Action item: Would you print the records below without changing anything?

Exercise materials:
*** Begin section ***
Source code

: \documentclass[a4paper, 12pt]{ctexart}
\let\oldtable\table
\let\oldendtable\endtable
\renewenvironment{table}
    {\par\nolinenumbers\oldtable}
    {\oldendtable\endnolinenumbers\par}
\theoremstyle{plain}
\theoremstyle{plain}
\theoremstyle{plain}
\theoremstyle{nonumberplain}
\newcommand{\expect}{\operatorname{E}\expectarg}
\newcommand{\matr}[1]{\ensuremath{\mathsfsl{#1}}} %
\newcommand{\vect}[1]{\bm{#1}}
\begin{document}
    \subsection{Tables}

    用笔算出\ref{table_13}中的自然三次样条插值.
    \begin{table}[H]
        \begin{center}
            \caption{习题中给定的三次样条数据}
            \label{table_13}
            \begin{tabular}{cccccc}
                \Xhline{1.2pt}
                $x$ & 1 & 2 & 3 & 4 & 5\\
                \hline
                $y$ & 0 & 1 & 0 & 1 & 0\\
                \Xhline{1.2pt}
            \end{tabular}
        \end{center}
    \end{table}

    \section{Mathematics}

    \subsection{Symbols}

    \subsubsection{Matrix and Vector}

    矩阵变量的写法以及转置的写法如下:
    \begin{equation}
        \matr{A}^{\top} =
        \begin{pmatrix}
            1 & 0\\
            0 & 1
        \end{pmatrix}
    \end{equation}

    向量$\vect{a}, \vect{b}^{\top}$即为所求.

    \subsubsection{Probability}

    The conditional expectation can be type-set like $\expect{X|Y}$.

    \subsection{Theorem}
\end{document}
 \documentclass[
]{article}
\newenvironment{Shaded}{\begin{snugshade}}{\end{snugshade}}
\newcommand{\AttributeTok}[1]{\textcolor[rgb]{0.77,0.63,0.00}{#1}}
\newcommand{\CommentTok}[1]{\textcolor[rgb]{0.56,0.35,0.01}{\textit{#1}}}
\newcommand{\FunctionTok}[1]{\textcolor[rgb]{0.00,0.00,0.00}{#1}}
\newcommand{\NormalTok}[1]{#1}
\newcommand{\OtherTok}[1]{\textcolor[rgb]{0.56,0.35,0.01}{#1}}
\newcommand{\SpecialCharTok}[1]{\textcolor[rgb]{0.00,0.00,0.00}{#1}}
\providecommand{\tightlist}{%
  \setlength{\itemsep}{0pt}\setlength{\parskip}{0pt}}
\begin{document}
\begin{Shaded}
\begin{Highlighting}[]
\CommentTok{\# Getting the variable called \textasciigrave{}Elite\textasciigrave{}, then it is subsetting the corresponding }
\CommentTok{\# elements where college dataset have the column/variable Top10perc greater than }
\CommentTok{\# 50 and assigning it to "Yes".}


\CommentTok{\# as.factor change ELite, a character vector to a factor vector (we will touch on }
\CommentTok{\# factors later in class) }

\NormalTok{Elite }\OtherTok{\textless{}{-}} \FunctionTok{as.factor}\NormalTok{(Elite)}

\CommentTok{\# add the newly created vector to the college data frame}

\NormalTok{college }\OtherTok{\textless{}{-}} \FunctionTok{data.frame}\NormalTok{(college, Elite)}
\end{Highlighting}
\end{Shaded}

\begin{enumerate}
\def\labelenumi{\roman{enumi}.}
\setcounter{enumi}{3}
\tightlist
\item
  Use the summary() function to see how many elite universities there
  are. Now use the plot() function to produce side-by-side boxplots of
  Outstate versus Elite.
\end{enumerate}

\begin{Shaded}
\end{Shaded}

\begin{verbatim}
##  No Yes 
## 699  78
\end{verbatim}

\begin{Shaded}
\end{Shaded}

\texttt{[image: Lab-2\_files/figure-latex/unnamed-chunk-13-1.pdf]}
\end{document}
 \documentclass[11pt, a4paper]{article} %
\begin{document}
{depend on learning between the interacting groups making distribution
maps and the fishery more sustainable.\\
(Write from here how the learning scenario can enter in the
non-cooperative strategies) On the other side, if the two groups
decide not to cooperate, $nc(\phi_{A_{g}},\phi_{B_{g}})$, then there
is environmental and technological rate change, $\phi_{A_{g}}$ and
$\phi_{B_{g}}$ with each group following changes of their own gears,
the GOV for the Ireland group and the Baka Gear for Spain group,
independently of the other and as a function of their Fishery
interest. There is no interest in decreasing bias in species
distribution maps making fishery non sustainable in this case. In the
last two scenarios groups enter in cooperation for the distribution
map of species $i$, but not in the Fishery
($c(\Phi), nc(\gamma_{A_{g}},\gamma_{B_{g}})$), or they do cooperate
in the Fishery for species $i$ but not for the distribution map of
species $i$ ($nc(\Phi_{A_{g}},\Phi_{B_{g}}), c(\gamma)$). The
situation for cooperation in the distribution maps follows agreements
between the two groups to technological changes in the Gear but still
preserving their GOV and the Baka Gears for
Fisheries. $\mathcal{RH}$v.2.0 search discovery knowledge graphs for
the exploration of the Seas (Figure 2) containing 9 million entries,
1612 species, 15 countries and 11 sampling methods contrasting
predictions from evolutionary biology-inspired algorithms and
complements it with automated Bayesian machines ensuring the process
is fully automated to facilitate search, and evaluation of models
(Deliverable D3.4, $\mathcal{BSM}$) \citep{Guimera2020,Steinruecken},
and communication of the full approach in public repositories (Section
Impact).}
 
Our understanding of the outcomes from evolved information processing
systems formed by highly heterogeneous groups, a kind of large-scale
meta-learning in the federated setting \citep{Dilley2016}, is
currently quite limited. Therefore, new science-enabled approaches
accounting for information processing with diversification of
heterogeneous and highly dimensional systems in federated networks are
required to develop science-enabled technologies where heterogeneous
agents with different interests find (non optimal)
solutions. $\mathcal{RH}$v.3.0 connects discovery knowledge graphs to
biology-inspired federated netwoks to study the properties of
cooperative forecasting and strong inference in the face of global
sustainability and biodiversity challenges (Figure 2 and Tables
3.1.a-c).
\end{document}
*** End section ***
Result of this task:
Source code

: \documentclass[a4paper, 12pt]{ctexart}
\let\oldtable\table
\let\oldendtable\endtable
\renewenvironment{table}
    {\par\nolinenumbers\oldtable}
    {\oldendtable\endnolinenumbers\par}
\theoremstyle{plain}
\theoremstyle{plain}
\theoremstyle{plain}
\theoremstyle{nonumberplain}
\newcommand{\expect}{\operatorname{E}\expectarg}
\newcommand{\matr}[1]{\ensuremath{\mathsfsl{#1}}} %
\newcommand{\vect}[1]{\bm{#1}}
\begin{document}
    \subsection{Tables}

    用笔算出\ref{table_13}中的自然三次样条插值.
    \begin{table}[H]
        \begin{center}
            \caption{习题中给定的三次样条数据}
            \label{table_13}
            \begin{tabular}{cccccc}
                \Xhline{1.2pt}
                $x$ & 1 & 2 & 3 & 4 & 5\\
                \hline
                $y$ & 0 & 1 & 0 & 1 & 0\\
                \Xhline{1.2pt}
            \end{tabular}
        \end{center}
    \end{table}

    \section{Mathematics}

    \subsection{Symbols}

    \subsubsection{Matrix and Vector}

    矩阵变量的写法以及转置的写法如下:
    \begin{equation}
        \matr{A}^{\top} =
        \begin{pmatrix}
            1 & 0\\
            0 & 1
        \end{pmatrix}
    \end{equation}

    向量$\vect{a}, \vect{b}^{\top}$即为所求.

    \subsubsection{Probability}

    The conditional expectation can be type-set like $\expect{X|Y}$.

    \subsection{Theorem}
\end{document}
 \documentclass[
]{article}
\newenvironment{Shaded}{\begin{snugshade}}{\end{snugshade}}
\newcommand{\AttributeTok}[1]{\textcolor[rgb]{0.77,0.63,0.00}{#1}}
\newcommand{\CommentTok}[1]{\textcolor[rgb]{0.56,0.35,0.01}{\textit{#1}}}
\newcommand{\FunctionTok}[1]{\textcolor[rgb]{0.00,0.00,0.00}{#1}}
\newcommand{\NormalTok}[1]{#1}
\newcommand{\OtherTok}[1]{\textcolor[rgb]{0.56,0.35,0.01}{#1}}
\newcommand{\SpecialCharTok}[1]{\textcolor[rgb]{0.00,0.00,0.00}{#1}}
\providecommand{\tightlist}{%
  \setlength{\itemsep}{0pt}\setlength{\parskip}{0pt}}
\begin{document}
\begin{Shaded}
\begin{Highlighting}[]
\CommentTok{\# Getting the variable called \textasciigrave{}Elite\textasciigrave{}, then it is subsetting the corresponding }
\CommentTok{\# elements where college dataset have the column/variable Top10perc greater than }
\CommentTok{\# 50 and assigning it to "Yes".}


\CommentTok{\# as.factor change ELite, a character vector to a factor vector (we will touch on }
\CommentTok{\# factors later in class) }

\NormalTok{Elite }\OtherTok{\textless{}{-}} \FunctionTok{as.factor}\NormalTok{(Elite)}

\CommentTok{\# add the newly created vector to the college data frame}

\NormalTok{college }\OtherTok{\textless{}{-}} \FunctionTok{data.frame}\NormalTok{(college, Elite)}
\end{Highlighting}
\end{Shaded}

\begin{enumerate}
\def\labelenumi{\roman{enumi}.}
\setcounter{enumi}{3}
\tightlist
\item
  Use the summary() function to see how many elite universities there
  are. Now use the plot() function to produce side-by-side boxplots of
  Outstate versus Elite.
\end{enumerate}

\begin{Shaded}
\end{Shaded}

\begin{verbatim}
##  No Yes 
## 699  78
\end{verbatim}

\begin{Shaded}
\end{Shaded}

\texttt{[image: Lab-2\_files/figure-latex/unnamed-chunk-13-1.pdf]}
\end{document}
 \documentclass[11pt, a4paper]{article} %
\begin{document}
{depend on learning between the interacting groups making distribution
maps and the fishery more sustainable.\\
(Write from here how the learning scenario can enter in the
non-cooperative strategies) On the other side, if the two groups
decide not to cooperate, $nc(\phi_{A_{g}},\phi_{B_{g}})$, then there
is environmental and technological rate change, $\phi_{A_{g}}$ and
$\phi_{B_{g}}$ with each group following changes of their own gears,
the GOV for the Ireland group and the Baka Gear for Spain group,
independently of the other and as a function of their Fishery
interest. There is no interest in decreasing bias in species
distribution maps making fishery non sustainable in this case. In the
last two scenarios groups enter in cooperation for the distribution
map of species $i$, but not in the Fishery
($c(\Phi), nc(\gamma_{A_{g}},\gamma_{B_{g}})$), or they do cooperate
in the Fishery for species $i$ but not for the distribution map of
species $i$ ($nc(\Phi_{A_{g}},\Phi_{B_{g}}), c(\gamma)$). The
situation for cooperation in the distribution maps follows agreements
between the two groups to technological changes in the Gear but still
preserving their GOV and the Baka Gears for
Fisheries. $\mathcal{RH}$v.2.0 search discovery knowledge graphs for
the exploration of the Seas (Figure 2) containing 9 million entries,
1612 species, 15 countries and 11 sampling methods contrasting
predictions from evolutionary biology-inspired algorithms and
complements it with automated Bayesian machines ensuring the process
is fully automated to facilitate search, and evaluation of models
(Deliverable D3.4, $\mathcal{BSM}$) \citep{Guimera2020,Steinruecken},
and communication of the full approach in public repositories (Section
Impact).}
 
Our understanding of the outcomes from evolved information processing
systems formed by highly heterogeneous groups, a kind of large-scale
meta-learning in the federated setting \citep{Dilley2016}, is
currently quite limited. Therefore, new science-enabled approaches
accounting for information processing with diversification of
heterogeneous and highly dimensional systems in federated networks are
required to develop science-enabled technologies where heterogeneous
agents with different interests find (non optimal)
solutions. $\mathcal{RH}$v.3.0 connects discovery knowledge graphs to
biology-inspired federated netwoks to study the properties of
cooperative forecasting and strong inference in the face of global
sustainability and biodiversity challenges (Figure 2 and Tables
3.1.a-c).
\end{document}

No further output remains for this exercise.